Count up the lines below in which the string "states" appears. The reply should be that number alone.
--- DATA SHOWN Enclosed Below ---
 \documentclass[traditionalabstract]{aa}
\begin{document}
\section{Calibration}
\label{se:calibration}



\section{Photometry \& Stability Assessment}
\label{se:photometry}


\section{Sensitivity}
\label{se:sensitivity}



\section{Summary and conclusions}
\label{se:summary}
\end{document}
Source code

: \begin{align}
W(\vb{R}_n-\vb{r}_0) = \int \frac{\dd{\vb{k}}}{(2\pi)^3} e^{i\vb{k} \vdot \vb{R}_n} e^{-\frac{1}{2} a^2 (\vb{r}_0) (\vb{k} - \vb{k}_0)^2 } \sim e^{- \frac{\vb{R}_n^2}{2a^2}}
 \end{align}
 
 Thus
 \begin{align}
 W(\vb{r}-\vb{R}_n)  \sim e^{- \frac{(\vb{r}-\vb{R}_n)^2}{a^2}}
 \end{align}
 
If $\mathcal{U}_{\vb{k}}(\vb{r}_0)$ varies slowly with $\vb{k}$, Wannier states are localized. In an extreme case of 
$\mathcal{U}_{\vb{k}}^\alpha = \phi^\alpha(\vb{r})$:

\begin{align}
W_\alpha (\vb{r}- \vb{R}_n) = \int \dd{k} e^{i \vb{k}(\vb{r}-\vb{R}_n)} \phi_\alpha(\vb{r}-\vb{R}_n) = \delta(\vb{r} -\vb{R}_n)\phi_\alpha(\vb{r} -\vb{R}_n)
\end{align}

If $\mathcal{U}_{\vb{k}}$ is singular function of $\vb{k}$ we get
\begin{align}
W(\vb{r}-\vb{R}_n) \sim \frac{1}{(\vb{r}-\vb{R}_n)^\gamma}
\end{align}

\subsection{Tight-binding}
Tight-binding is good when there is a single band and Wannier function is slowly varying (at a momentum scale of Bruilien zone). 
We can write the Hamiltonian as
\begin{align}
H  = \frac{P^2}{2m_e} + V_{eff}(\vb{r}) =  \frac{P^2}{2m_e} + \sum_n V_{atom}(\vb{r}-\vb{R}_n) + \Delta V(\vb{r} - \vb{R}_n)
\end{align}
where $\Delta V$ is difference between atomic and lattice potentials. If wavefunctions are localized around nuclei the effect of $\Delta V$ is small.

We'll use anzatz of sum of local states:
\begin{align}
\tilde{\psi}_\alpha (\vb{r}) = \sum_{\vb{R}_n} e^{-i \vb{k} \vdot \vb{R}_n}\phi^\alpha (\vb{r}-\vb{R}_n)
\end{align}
--- End of Enclosed DATA SHOWN ---
- RESPONSE
2